The purpose of this course is to gain knowledge and appreciation of meteorology.

Students are expected to be able to read and comprehend college-level science texts and perform basic mathematical operations to successfully complete this course.

Field Based Learning Statement

Earth and space sciences are based on observations, measurements and samples collected in the field. Field-based learning is recommended by numerous professional Geology organizations, including the American Geological Institute and the National Association of Geoscience Teachers. Field-based learning improves both metacognition and spatial/visualization abilities while helping to transfer basic concepts to long-term memory by engaging multiple senses at the same time. Spatial thinking is critical to success in STEM (Science, Technology, Engineering, and Math) disciplines. Field work may include:

  • 欧洲杯决赛竞猜app_欧洲杯足球网-投注|官网ing skills in site characterization
  • Application of key terms and concepts
  • Measurement and data collection
  • Interpretation of data and observations, and fitting them to a larger context

Field work may be physically challenging and may require overland travel on foot or other means to field sites, carrying equipment and supplies, and making measurements in unusual or awkward positions for a length of time.  Field work may include inherent risks (uneven terrain, variable weather, insects, environmental irritants, travel stress, etc.). Field work can be adapted to individual abilities.

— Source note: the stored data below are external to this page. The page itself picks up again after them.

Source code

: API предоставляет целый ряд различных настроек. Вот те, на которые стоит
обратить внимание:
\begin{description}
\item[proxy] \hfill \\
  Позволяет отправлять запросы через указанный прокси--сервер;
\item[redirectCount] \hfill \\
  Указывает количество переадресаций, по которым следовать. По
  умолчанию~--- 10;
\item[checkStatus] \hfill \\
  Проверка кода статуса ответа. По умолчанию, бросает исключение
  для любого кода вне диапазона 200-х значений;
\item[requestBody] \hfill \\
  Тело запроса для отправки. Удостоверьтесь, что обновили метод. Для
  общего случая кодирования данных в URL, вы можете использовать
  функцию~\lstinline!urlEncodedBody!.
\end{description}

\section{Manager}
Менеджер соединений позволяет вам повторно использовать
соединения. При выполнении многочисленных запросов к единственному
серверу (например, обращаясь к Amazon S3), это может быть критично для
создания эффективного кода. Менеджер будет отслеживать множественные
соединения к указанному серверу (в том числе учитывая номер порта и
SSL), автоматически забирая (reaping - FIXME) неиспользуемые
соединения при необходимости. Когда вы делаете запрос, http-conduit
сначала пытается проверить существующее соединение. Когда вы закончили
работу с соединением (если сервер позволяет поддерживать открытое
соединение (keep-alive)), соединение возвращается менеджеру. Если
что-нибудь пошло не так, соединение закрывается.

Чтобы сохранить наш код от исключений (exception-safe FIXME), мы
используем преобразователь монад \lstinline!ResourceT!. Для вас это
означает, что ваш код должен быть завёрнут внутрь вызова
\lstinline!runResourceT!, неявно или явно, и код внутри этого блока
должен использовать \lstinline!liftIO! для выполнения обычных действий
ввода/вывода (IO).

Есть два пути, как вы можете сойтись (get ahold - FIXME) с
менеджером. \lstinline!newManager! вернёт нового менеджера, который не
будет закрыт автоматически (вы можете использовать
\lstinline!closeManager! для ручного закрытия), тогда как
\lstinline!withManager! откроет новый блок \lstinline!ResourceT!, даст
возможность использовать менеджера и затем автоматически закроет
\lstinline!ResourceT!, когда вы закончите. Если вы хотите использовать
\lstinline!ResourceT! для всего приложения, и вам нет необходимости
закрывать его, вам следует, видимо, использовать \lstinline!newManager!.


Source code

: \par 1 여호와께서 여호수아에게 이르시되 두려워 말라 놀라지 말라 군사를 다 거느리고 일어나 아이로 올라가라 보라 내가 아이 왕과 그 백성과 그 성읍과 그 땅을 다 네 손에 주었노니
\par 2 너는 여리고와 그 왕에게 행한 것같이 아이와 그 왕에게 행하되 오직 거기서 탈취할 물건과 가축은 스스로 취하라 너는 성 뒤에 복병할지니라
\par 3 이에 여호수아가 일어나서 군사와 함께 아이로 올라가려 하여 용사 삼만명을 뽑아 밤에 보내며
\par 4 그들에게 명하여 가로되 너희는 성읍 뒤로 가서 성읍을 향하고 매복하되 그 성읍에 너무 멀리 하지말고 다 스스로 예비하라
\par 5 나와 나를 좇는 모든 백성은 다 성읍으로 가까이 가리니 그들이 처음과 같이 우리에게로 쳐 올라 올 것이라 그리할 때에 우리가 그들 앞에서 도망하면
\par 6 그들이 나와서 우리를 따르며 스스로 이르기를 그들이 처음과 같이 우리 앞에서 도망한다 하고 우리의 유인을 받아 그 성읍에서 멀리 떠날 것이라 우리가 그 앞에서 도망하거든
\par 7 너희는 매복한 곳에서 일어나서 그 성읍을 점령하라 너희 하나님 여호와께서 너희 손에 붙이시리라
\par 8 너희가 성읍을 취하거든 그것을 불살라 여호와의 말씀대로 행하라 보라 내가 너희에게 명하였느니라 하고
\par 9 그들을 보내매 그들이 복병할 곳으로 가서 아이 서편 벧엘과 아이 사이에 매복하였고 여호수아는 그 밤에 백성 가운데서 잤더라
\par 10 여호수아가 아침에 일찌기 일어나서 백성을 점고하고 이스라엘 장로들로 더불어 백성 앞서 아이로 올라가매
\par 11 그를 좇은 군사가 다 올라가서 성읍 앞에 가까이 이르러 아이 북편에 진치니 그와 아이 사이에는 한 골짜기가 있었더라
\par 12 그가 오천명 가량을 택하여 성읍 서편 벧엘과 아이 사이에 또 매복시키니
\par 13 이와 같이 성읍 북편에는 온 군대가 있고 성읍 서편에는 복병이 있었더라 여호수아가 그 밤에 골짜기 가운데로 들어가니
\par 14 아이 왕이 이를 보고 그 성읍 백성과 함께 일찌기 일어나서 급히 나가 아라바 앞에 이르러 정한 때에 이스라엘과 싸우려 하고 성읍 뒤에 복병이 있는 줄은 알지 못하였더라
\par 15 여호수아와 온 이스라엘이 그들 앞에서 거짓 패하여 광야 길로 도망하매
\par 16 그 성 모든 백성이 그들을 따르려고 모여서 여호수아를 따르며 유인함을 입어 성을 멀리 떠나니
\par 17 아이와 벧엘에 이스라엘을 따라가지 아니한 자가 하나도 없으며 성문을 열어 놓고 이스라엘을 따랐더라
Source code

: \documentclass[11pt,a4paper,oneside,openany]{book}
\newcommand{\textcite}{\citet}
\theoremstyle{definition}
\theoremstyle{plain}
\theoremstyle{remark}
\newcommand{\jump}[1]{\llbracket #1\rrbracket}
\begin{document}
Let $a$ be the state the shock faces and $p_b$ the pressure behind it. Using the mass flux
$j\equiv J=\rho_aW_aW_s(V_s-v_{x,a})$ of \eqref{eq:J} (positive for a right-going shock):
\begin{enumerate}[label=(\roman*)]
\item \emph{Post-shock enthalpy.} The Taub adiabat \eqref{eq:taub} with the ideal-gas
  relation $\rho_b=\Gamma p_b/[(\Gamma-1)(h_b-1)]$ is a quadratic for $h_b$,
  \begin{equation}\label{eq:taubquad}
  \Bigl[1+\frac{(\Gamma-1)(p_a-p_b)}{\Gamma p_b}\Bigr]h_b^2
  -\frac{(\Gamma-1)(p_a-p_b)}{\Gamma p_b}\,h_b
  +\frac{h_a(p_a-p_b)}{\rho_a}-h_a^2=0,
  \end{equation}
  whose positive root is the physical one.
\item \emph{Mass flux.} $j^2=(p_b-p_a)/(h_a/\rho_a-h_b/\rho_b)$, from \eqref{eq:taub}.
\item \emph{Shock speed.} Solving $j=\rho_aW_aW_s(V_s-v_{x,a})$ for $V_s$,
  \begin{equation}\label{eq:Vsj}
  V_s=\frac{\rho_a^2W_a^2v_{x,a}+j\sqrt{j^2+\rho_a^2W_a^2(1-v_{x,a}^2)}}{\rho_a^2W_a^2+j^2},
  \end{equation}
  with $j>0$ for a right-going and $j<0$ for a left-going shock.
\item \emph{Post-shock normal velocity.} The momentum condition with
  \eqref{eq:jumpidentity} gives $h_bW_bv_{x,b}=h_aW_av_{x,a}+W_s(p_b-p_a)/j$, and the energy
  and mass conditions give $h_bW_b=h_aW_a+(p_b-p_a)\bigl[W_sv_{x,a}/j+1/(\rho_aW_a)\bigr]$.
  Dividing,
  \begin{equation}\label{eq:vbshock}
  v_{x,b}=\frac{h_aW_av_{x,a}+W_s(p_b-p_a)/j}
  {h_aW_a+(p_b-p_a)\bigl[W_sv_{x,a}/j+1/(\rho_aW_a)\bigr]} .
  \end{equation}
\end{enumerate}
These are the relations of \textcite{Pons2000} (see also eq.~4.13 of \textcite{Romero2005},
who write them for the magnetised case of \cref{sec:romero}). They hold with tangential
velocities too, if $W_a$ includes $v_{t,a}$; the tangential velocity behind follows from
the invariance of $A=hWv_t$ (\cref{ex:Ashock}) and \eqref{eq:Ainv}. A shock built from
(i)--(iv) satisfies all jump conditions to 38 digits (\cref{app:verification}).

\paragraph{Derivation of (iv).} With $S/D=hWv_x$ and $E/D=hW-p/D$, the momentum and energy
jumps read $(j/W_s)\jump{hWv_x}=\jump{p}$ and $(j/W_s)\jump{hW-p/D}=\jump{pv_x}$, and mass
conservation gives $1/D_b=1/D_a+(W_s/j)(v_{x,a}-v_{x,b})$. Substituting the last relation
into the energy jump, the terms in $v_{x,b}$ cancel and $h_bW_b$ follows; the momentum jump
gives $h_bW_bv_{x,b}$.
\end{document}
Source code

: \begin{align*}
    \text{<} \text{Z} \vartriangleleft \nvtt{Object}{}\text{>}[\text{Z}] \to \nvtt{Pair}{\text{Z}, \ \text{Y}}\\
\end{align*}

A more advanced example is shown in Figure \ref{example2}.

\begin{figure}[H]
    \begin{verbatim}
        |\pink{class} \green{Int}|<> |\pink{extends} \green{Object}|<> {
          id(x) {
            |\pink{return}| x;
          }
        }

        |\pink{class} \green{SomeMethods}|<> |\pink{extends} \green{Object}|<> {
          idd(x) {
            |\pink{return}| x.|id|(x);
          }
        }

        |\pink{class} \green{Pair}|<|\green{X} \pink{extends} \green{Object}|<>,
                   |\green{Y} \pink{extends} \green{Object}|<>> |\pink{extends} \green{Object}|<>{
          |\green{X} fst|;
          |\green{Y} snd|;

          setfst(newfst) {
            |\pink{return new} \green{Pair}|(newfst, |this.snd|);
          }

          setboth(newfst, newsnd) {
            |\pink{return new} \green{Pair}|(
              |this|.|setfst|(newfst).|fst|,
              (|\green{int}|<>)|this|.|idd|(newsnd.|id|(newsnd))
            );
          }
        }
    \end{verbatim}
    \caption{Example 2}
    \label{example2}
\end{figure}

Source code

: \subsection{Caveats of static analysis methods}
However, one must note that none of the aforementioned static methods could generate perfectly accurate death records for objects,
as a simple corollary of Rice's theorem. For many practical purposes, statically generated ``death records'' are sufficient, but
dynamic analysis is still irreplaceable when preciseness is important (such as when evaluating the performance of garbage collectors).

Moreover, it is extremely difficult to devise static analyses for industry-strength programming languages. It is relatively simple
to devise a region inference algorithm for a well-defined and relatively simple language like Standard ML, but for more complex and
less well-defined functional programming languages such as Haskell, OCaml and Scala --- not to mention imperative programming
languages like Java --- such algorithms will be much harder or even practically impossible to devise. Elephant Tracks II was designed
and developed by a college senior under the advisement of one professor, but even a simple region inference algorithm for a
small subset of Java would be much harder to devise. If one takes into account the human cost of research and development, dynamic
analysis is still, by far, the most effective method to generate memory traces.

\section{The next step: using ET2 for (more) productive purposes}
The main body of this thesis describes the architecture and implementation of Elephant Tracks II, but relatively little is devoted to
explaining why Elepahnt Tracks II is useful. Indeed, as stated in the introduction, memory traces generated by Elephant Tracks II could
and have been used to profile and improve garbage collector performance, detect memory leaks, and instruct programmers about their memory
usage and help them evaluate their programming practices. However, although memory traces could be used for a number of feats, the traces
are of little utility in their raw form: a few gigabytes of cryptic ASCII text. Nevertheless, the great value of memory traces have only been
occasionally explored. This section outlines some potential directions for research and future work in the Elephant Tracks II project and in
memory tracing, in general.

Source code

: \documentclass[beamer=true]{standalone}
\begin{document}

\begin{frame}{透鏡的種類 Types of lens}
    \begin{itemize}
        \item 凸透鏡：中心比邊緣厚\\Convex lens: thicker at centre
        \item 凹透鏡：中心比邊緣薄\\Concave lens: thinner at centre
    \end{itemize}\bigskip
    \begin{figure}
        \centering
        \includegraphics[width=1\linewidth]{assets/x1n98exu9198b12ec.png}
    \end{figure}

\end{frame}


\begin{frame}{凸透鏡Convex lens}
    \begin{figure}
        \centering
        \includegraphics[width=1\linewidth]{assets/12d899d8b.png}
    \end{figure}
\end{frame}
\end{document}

Creation Science Statement


Regarding the teaching of basic scientific principles (such as geologic time and the theory of evolution), the Portland Community College Geology/General Science Subject Area Committee stands by the following statements about what is science.
 

  • Science is a fundamentally non-dogmatic and self-correcting investigatory process. A scientific theory is neither a guess, dogma, nor myth. The theories developed through scientific investigation are not decided in advance, but can be and often are modified and revised through observation and experimentation.
  • “Creation science,” also known as scientific creationism, is not considered a legitimate science, but a form of religious advocacy. This position is established by legal precedence (Webster v. New Lenox School District #122, 917 F.2d 1004).
  • Geology/General Science instructors at Portland Community College will teach the generally accepted basic geologic principles (such as geologic time and the theory of evolution) not as absolute truth, but as the most widely accepted explanation for our observations of the world around us. Instructors will not teach that “creation science” is anything other than pseudoscience.
  • Because "creation science", "scientific creationism", and "intelligent design" are essentially religious doctrines that are at odds with open scientific inquiry, the Geology/General Sciences SAC at Portland Community College stands with such organizations such as the National Association of Geoscience Teachers, the American Geophysical Union, the Geological Society of America, and the American Geological Institute in excluding these doctrines from our science curriculum.


 

Intended Outcomes for the course

Upon successful completion of this course students should be able to:

  1. Explain the practice of weather prediction using an understanding of the interaction of solar energy with the Earth’s surface and atmosphere. 
  2. Explain the geographic distribution of the Earth’s climate zones using an understanding of atmospheric structure and global circulation.
  3. Evaluate a meteorology-related problem or issue impacting society or the environment using scientific reasoning based on field and/or laboratory and/or remote measurements and observations. 
  4. Assess the contributions of meteorology to our evolving understanding of global change and sustainability while placing the development of meteorology in its historical and cultural context.

Quantitative Reasoning

Students completing an associate degree at Portland Community College will be able to analyze questions or problems that impact the community and/or environment using quantitative information.

General education philosophy statement

Geology and General Science Courses develop students’ understanding of their natural environment by introducing students to Earth, its processes, and its place in the larger scale of our solar system, galaxy, and the universe. Students learn how: ? Earth is related to other terrestrial planets, ? Plate tectonics drives volcanism and seismicity, ? Surfaces and atmospheres evolve through time, setting the stage for the origin of life as well as mass extinctions, ? Earth’s climate has changed via natural astronomical cycles interacting with the earth system’s (atmosphere, hydrosphere, cryosphere, lithosphere, and biosphere) in the past and is changing presently due to anthropogenic causes. Students gain an appreciation for geologic time and the rate of Earth processes and learn the methods used by scientists to observe and study our planet and the universe beyond. Students are introduced to the foundational concepts of how to apply quantitative and qualitative reasoning skills to solve Earth and Space science problems, and they gain an appreciation for the processes that operate at these spatio-temporal scales. Students learn how internal and surficial Earth processes impact society giving them the context to better understand natural hazards, energy and resource distribution, and impact of humans on our habitat to participate in societal discussions and decisions about these topics in a responsible manner.

Course Activities and Design

The material in this course will be presented in a lecture/discussion format accompanied by laboratory exercises. Other educationally sound methods may be employed such as guest lectures, field trips, research papers, presentations and small group work. 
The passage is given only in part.